* _DIRECTIONS FOR THIS TASK_
Print the entries in full, word for word, but not the pictures.

Start of GIVEN DATA

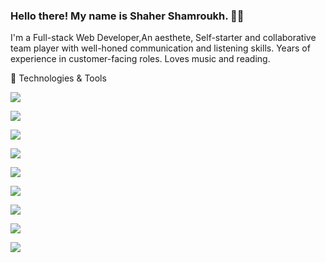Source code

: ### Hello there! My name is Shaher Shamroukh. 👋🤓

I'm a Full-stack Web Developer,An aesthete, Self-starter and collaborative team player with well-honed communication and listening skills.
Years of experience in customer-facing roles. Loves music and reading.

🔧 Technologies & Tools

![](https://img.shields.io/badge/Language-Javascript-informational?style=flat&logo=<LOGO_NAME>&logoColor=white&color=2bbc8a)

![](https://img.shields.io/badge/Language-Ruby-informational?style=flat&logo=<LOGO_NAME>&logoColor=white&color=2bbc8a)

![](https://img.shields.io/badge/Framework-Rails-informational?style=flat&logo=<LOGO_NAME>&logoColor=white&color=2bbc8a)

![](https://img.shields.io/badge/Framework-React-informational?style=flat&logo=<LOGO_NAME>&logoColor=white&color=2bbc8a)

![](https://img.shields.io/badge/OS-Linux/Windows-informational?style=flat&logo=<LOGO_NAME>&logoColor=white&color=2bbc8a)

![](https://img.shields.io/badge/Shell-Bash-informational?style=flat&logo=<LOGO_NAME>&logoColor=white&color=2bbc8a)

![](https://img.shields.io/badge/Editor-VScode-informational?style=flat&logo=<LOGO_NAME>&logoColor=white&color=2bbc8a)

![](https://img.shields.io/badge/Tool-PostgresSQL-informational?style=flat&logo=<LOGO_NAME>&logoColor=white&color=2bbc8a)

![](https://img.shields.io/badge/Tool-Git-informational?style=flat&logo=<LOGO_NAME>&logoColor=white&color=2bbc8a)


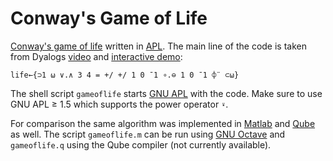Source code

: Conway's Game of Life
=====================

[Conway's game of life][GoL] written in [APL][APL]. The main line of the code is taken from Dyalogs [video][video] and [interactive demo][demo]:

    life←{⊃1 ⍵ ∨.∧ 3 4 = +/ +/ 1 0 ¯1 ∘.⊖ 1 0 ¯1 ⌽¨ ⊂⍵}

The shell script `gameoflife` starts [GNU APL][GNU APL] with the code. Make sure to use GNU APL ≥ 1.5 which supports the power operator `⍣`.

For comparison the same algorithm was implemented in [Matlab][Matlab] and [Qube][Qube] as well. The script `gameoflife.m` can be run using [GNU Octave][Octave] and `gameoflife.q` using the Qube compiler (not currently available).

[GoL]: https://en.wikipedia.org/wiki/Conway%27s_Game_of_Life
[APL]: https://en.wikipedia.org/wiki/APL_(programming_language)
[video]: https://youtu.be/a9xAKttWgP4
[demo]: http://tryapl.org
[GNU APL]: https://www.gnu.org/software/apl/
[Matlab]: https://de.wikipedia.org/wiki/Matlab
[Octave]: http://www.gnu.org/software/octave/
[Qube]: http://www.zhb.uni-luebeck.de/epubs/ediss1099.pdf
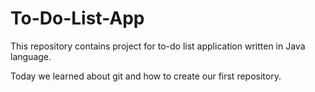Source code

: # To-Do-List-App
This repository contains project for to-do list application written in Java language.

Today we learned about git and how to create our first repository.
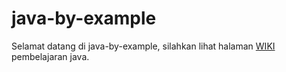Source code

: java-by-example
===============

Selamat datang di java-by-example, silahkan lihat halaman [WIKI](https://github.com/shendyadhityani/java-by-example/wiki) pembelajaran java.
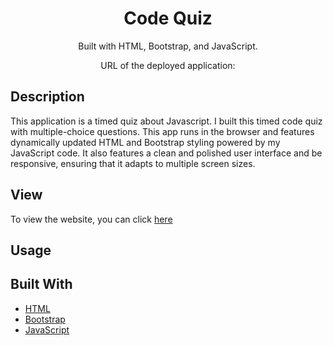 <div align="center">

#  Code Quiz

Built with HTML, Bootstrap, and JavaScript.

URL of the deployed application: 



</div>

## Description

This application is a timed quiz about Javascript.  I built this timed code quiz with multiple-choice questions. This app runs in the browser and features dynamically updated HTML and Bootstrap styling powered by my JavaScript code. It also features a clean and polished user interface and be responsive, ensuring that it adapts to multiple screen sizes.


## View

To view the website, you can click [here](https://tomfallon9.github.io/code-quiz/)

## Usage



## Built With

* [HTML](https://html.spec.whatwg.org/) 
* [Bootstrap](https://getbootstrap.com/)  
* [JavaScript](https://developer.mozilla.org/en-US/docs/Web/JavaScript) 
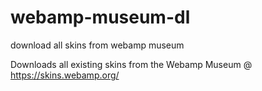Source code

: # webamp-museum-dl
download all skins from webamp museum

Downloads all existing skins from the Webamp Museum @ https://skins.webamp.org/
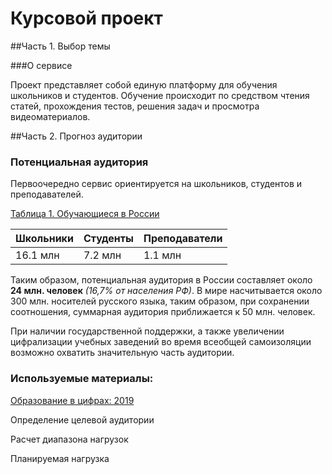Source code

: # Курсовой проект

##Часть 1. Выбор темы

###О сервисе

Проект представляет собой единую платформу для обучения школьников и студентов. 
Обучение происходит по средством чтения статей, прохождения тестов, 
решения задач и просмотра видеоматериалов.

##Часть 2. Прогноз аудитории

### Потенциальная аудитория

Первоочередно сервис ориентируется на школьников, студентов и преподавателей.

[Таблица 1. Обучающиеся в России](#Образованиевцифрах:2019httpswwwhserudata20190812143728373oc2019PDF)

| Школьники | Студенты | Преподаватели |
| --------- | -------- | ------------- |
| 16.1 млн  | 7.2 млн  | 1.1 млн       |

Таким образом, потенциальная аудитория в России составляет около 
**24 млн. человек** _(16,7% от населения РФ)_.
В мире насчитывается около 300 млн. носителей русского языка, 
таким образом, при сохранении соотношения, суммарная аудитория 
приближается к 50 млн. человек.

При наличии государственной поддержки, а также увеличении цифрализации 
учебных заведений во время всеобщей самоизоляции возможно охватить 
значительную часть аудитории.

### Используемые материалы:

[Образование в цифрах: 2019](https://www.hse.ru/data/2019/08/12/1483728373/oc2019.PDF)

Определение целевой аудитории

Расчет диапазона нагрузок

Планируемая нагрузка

End of GIVEN DATA

* _ANSWER SPACE_
Source code

: ### Hello there! My name is Shaher Shamroukh. 👋🤓

I'm a Full-stack Web Developer,An aesthete, Self-starter and collaborative team player with well-honed communication and listening skills.
Years of experience in customer-facing roles. Loves music and reading.

🔧 Technologies & Tools

![](https://img.shields.io/badge/Language-Javascript-informational?style=flat&logo=<LOGO_NAME>&logoColor=white&color=2bbc8a)

![](https://img.shields.io/badge/Language-Ruby-informational?style=flat&logo=<LOGO_NAME>&logoColor=white&color=2bbc8a)

![](https://img.shields.io/badge/Framework-Rails-informational?style=flat&logo=<LOGO_NAME>&logoColor=white&color=2bbc8a)

![](https://img.shields.io/badge/Framework-React-informational?style=flat&logo=<LOGO_NAME>&logoColor=white&color=2bbc8a)

![](https://img.shields.io/badge/OS-Linux/Windows-informational?style=flat&logo=<LOGO_NAME>&logoColor=white&color=2bbc8a)

![](https://img.shields.io/badge/Shell-Bash-informational?style=flat&logo=<LOGO_NAME>&logoColor=white&color=2bbc8a)

![](https://img.shields.io/badge/Editor-VScode-informational?style=flat&logo=<LOGO_NAME>&logoColor=white&color=2bbc8a)

![](https://img.shields.io/badge/Tool-PostgresSQL-informational?style=flat&logo=<LOGO_NAME>&logoColor=white&color=2bbc8a)

![](https://img.shields.io/badge/Tool-Git-informational?style=flat&logo=<LOGO_NAME>&logoColor=white&color=2bbc8a)


Source code

: Conway's Game of Life
=====================

[Conway's game of life][GoL] written in [APL][APL]. The main line of the code is taken from Dyalogs [video][video] and [interactive demo][demo]:

    life←{⊃1 ⍵ ∨.∧ 3 4 = +/ +/ 1 0 ¯1 ∘.⊖ 1 0 ¯1 ⌽¨ ⊂⍵}

The shell script `gameoflife` starts [GNU APL][GNU APL] with the code. Make sure to use GNU APL ≥ 1.5 which supports the power operator `⍣`.

For comparison the same algorithm was implemented in [Matlab][Matlab] and [Qube][Qube] as well. The script `gameoflife.m` can be run using [GNU Octave][Octave] and `gameoflife.q` using the Qube compiler (not currently available).

[GoL]: https://en.wikipedia.org/wiki/Conway%27s_Game_of_Life
[APL]: https://en.wikipedia.org/wiki/APL_(programming_language)
[video]: https://youtu.be/a9xAKttWgP4
[demo]: http://tryapl.org
[GNU APL]: https://www.gnu.org/software/apl/
[Matlab]: https://de.wikipedia.org/wiki/Matlab
[Octave]: http://www.gnu.org/software/octave/
[Qube]: http://www.zhb.uni-luebeck.de/epubs/ediss1099.pdf
Source code

: # To-Do-List-App
This repository contains project for to-do list application written in Java language.

Today we learned about git and how to create our first repository.
Source code

: java-by-example
===============

Selamat datang di java-by-example, silahkan lihat halaman [WIKI](https://github.com/shendyadhityani/java-by-example/wiki) pembelajaran java.
 <div align="center">

#  Code Quiz

Built with HTML, Bootstrap, and JavaScript.

URL of the deployed application: 



</div>

## Description

This application is a timed quiz about Javascript.  I built this timed code quiz with multiple-choice questions. This app runs in the browser and features dynamically updated HTML and Bootstrap styling powered by my JavaScript code. It also features a clean and polished user interface and be responsive, ensuring that it adapts to multiple screen sizes.


## View

To view the website, you can click [here](https://tomfallon9.github.io/code-quiz/)

## Usage



## Built With

* [HTML](https://html.spec.whatwg.org/) 
* [Bootstrap](https://getbootstrap.com/)  
* [JavaScript](https://developer.mozilla.org/en-US/docs/Web/JavaScript) 
Source code

: # webamp-museum-dl
download all skins from webamp museum

Downloads all existing skins from the Webamp Museum @ https://skins.webamp.org/
Source code

: # Курсовой проект

##Часть 1. Выбор темы

###О сервисе

Проект представляет собой единую платформу для обучения школьников и студентов. 
Обучение происходит по средством чтения статей, прохождения тестов, 
решения задач и просмотра видеоматериалов.

##Часть 2. Прогноз аудитории

### Потенциальная аудитория

Первоочередно сервис ориентируется на школьников, студентов и преподавателей.

[Таблица 1. Обучающиеся в России](#Образованиевцифрах:2019httpswwwhserudata20190812143728373oc2019PDF)

| Школьники | Студенты | Преподаватели |
| --------- | -------- | ------------- |
| 16.1 млн  | 7.2 млн  | 1.1 млн       |

Таким образом, потенциальная аудитория в России составляет около 
**24 млн. человек** _(16,7% от населения РФ)_.
В мире насчитывается около 300 млн. носителей русского языка, 
таким образом, при сохранении соотношения, суммарная аудитория 
приближается к 50 млн. человек.

При наличии государственной поддержки, а также увеличении цифрализации 
учебных заведений во время всеобщей самоизоляции возможно охватить 
значительную часть аудитории.

### Используемые материалы:

[Образование в цифрах: 2019](https://www.hse.ru/data/2019/08/12/1483728373/oc2019.PDF)

Определение целевой аудитории

Расчет диапазона нагрузок

Планируемая нагрузка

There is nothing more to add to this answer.